Data under study START

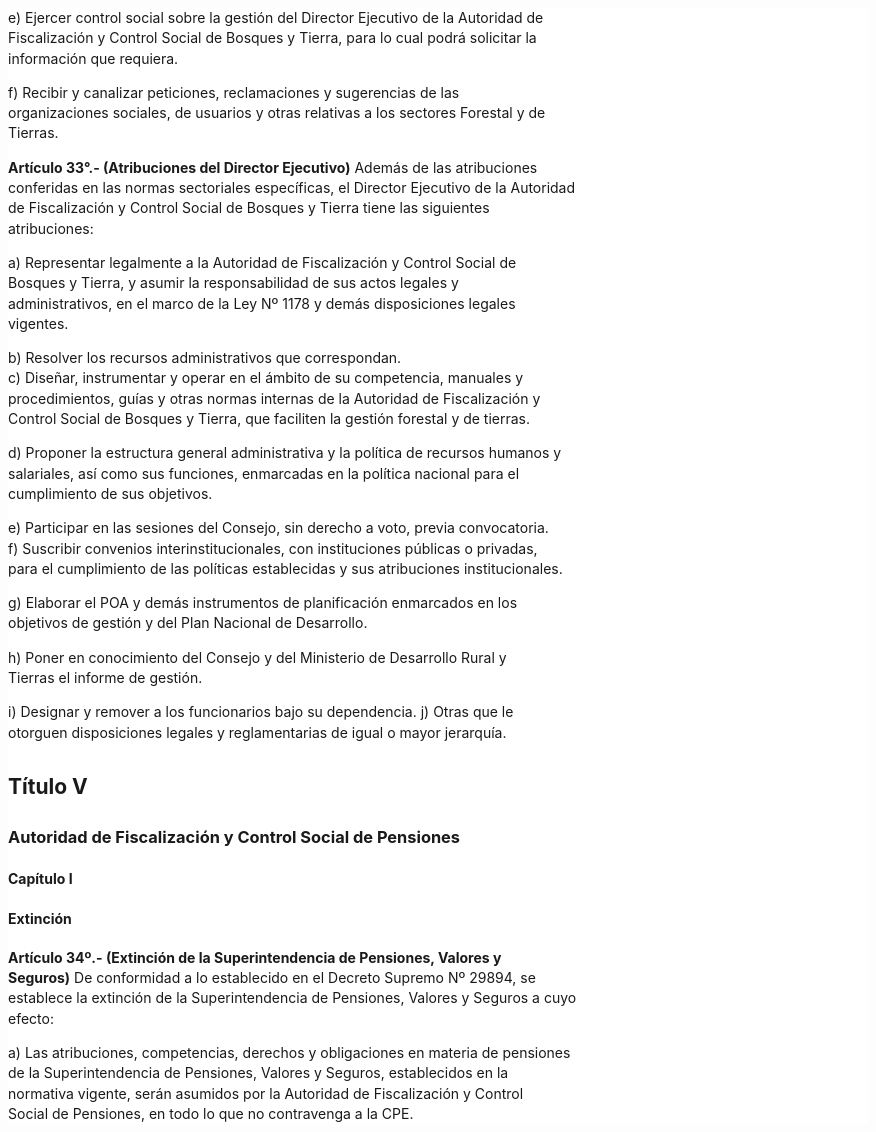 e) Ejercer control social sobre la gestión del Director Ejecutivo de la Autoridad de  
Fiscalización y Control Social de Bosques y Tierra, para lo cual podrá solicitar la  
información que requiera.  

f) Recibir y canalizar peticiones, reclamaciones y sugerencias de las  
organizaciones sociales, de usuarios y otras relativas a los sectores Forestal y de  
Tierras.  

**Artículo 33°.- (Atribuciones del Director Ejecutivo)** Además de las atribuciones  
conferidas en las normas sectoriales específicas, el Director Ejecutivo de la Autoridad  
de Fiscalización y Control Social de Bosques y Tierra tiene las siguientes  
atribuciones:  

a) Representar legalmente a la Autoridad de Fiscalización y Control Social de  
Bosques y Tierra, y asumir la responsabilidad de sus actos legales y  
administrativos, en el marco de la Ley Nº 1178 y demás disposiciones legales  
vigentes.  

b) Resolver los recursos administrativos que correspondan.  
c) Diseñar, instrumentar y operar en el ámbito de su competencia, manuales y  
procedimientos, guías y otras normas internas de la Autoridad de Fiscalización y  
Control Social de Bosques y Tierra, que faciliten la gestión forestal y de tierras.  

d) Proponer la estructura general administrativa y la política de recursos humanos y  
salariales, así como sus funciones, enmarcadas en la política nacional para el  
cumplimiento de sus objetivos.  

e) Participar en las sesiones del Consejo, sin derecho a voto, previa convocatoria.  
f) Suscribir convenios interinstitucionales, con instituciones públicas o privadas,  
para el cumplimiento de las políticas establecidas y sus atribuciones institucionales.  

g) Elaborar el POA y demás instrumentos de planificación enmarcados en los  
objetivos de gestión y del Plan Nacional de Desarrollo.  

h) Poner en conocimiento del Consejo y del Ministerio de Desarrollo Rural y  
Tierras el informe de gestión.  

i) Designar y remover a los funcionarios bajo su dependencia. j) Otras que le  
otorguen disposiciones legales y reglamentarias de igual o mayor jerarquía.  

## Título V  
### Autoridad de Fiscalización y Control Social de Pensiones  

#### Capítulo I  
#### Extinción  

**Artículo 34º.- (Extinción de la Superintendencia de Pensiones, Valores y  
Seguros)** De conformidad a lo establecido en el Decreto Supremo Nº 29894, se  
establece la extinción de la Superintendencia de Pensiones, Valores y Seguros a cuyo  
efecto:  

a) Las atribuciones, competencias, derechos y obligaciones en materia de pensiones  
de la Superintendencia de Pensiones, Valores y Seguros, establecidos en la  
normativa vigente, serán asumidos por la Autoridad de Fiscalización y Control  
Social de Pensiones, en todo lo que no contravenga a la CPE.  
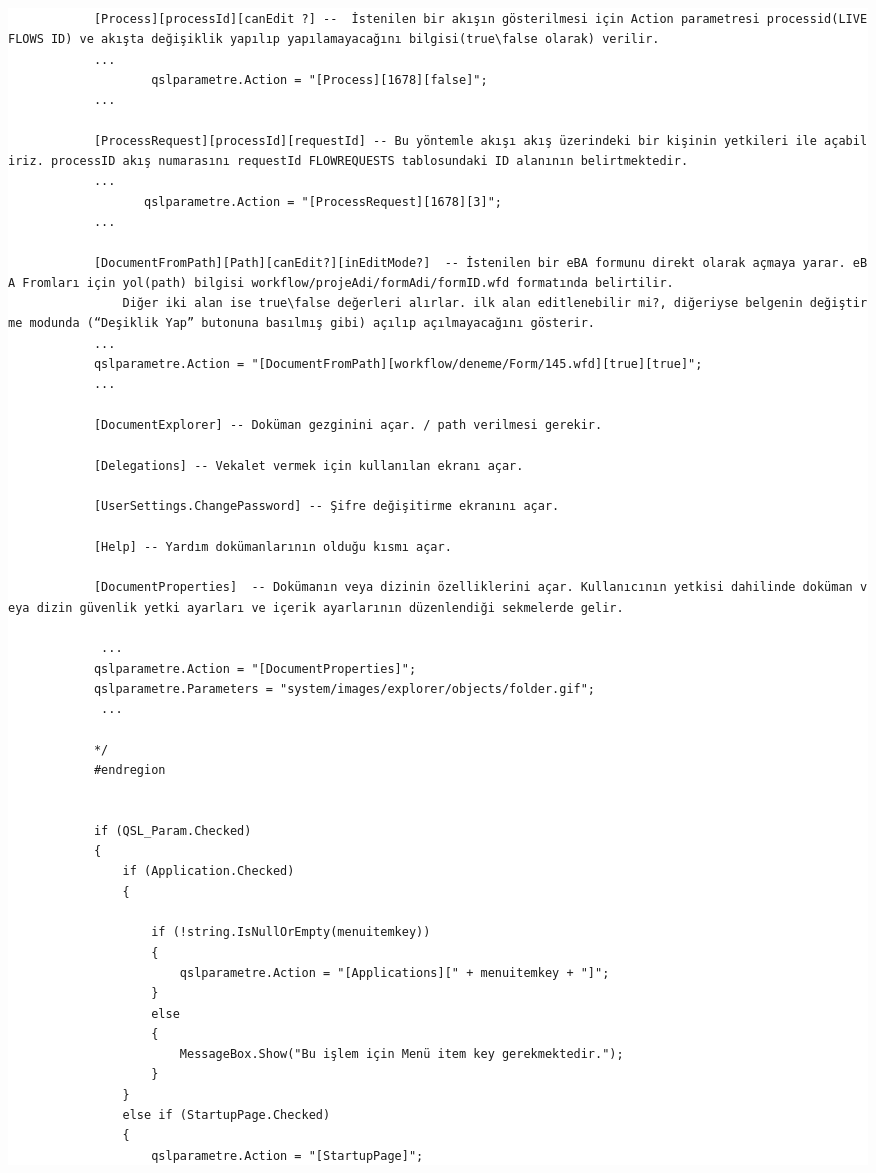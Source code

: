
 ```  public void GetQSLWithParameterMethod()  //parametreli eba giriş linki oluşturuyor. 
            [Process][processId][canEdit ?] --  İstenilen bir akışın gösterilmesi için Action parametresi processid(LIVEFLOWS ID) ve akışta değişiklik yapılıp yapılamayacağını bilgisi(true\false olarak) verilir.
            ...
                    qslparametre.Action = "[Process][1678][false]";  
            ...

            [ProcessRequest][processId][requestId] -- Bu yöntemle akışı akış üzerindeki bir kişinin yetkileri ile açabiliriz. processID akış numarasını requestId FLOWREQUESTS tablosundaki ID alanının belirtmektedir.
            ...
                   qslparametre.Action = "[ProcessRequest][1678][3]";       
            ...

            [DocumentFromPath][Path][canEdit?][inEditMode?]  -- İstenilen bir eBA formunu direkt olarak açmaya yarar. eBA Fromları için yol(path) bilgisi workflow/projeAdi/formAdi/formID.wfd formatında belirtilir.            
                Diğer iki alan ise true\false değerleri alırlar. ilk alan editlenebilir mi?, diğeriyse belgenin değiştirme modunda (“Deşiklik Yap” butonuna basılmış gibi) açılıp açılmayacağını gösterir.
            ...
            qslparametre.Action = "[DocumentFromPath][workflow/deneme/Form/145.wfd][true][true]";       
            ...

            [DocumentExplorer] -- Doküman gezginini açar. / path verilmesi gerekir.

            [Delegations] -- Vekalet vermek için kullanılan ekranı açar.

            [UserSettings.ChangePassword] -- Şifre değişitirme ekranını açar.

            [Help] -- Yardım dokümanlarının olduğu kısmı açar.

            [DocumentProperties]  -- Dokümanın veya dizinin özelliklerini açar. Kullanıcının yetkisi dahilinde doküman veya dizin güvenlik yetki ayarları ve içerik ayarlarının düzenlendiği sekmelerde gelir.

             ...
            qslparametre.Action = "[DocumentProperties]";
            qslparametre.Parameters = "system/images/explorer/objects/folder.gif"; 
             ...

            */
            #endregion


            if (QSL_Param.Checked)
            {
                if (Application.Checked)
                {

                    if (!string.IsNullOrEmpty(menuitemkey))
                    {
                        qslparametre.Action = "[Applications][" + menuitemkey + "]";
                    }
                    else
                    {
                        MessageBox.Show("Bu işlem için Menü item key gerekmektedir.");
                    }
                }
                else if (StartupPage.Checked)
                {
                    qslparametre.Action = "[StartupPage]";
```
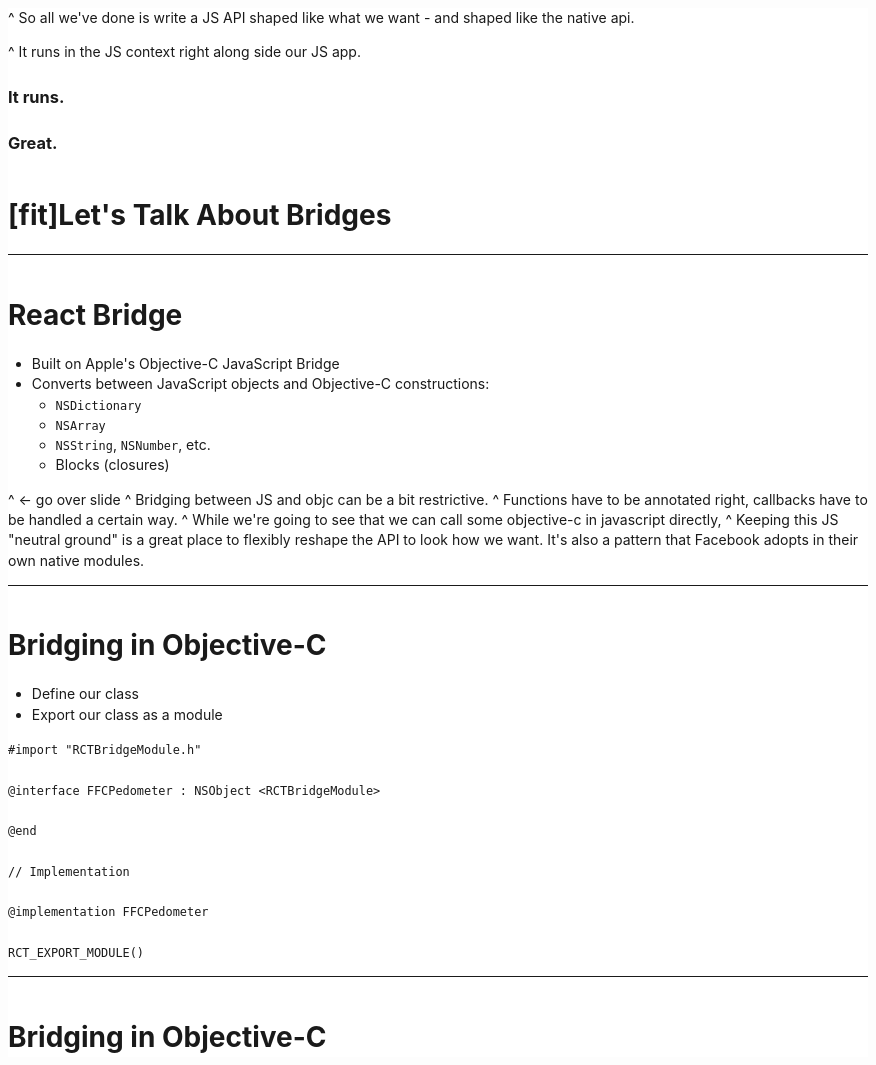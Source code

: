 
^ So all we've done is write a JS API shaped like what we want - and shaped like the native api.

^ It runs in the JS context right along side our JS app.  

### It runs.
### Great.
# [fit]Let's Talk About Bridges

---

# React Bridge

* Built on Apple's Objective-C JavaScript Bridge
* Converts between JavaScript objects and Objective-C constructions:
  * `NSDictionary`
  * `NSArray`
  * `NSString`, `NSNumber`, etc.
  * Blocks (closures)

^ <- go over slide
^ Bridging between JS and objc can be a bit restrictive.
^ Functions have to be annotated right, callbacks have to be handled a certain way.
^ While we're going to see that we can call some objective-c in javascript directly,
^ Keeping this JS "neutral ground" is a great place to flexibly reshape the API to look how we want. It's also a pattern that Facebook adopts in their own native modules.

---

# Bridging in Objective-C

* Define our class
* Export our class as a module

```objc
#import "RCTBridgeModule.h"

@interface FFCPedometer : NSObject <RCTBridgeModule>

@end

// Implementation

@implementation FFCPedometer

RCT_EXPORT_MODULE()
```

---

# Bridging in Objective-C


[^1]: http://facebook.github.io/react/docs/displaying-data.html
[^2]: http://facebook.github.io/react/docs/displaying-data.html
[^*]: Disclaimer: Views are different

Data under study END

## Your task:
All lines of the data that hold "StartupPage" need to be copied.

## Exercise answer:
                else if (StartupPage.Checked)
                    qslparametre.Action = "[StartupPage]";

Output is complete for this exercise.